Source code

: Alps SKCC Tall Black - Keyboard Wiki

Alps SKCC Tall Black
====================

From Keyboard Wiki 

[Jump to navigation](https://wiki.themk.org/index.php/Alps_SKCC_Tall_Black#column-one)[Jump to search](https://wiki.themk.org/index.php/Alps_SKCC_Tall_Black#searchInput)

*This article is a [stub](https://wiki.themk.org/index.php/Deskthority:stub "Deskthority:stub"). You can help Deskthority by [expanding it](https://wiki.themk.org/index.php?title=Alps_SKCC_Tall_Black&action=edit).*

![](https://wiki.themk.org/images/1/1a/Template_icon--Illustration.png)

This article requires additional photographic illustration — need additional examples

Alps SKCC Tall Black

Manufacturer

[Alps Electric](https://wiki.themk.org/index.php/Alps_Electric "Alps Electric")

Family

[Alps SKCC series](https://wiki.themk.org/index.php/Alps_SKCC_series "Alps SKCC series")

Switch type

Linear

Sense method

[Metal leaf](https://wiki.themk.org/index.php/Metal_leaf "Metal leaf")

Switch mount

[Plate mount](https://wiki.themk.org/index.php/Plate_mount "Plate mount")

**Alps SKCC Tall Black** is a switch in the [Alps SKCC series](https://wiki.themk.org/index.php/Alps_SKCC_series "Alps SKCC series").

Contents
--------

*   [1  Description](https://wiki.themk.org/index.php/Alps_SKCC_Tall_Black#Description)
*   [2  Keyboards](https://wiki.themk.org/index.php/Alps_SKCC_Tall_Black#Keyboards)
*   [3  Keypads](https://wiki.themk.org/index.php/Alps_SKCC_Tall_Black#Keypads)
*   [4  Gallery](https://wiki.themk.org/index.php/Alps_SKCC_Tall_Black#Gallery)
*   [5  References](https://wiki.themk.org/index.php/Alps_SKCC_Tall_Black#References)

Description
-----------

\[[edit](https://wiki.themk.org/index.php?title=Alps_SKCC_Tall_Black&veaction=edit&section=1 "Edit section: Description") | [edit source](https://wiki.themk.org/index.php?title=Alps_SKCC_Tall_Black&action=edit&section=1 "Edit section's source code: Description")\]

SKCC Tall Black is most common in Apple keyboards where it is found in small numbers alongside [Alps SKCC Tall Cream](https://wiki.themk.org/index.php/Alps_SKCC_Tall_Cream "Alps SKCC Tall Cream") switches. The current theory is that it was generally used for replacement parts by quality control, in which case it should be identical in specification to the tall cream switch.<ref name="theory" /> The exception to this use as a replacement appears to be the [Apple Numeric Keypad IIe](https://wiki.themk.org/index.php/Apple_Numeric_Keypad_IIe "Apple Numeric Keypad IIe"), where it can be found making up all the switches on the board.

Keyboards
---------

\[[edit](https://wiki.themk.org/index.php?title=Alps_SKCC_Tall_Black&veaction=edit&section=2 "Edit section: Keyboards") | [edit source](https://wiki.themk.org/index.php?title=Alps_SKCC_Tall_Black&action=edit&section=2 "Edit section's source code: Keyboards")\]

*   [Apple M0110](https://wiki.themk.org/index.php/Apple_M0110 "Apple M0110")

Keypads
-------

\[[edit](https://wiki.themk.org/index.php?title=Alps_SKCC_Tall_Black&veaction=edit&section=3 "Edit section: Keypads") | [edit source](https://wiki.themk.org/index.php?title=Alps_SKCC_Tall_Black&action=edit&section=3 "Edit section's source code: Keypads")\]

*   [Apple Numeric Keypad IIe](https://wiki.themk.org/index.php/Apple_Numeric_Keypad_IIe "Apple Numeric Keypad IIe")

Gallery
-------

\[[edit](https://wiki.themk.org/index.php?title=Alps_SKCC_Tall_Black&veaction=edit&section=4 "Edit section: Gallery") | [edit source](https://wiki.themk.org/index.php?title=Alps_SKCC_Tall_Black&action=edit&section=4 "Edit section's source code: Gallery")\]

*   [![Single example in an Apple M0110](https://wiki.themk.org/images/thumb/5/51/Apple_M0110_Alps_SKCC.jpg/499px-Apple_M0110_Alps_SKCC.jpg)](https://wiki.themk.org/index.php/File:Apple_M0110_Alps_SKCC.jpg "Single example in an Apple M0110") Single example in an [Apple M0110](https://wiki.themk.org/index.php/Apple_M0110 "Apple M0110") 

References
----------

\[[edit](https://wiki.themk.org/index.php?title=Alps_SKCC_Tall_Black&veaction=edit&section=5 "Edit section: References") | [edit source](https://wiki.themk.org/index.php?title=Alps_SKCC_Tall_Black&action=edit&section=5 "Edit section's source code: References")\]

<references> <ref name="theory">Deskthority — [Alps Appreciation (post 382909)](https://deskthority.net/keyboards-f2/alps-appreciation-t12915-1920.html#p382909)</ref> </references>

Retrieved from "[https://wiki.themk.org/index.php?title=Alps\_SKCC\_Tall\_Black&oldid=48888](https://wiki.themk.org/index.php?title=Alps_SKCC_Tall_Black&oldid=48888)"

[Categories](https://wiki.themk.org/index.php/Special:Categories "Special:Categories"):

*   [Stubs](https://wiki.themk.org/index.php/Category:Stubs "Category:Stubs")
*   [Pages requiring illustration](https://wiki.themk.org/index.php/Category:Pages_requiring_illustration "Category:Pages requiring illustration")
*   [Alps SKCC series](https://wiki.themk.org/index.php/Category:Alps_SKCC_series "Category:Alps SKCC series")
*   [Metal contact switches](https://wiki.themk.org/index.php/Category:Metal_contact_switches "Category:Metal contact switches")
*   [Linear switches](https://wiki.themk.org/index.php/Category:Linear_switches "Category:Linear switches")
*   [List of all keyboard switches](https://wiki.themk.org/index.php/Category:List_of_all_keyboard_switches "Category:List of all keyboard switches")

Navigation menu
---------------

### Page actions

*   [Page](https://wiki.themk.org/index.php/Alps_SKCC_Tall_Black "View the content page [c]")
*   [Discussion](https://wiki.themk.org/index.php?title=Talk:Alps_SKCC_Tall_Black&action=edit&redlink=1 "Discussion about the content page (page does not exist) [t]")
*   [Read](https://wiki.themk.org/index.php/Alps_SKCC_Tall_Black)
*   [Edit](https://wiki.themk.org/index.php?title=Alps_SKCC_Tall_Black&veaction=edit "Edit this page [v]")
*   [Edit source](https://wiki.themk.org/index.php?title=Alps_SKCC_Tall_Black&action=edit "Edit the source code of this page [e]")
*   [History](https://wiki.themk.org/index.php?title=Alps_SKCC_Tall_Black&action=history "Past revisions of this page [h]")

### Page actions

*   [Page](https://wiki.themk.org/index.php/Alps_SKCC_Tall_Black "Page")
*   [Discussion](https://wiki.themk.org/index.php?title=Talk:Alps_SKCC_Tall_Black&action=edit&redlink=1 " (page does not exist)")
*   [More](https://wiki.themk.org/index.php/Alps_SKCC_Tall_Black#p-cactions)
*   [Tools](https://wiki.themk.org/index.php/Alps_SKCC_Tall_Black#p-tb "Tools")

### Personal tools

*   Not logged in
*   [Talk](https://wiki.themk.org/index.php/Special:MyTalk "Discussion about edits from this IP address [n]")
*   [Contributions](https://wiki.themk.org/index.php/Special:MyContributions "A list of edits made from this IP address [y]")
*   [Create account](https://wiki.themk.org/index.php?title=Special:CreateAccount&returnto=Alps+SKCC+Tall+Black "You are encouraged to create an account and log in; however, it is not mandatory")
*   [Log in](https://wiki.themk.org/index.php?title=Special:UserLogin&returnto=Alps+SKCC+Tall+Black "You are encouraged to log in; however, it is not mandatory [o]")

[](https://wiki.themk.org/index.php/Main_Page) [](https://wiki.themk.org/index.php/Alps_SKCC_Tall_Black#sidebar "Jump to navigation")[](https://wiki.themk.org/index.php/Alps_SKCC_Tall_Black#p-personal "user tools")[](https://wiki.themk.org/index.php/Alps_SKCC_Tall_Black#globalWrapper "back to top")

——————————

## [TASK GOAL]
In the material, count each line that holds the string "Special", and report only how many there are.

## [ANSWER TO THE EXERCISE]
5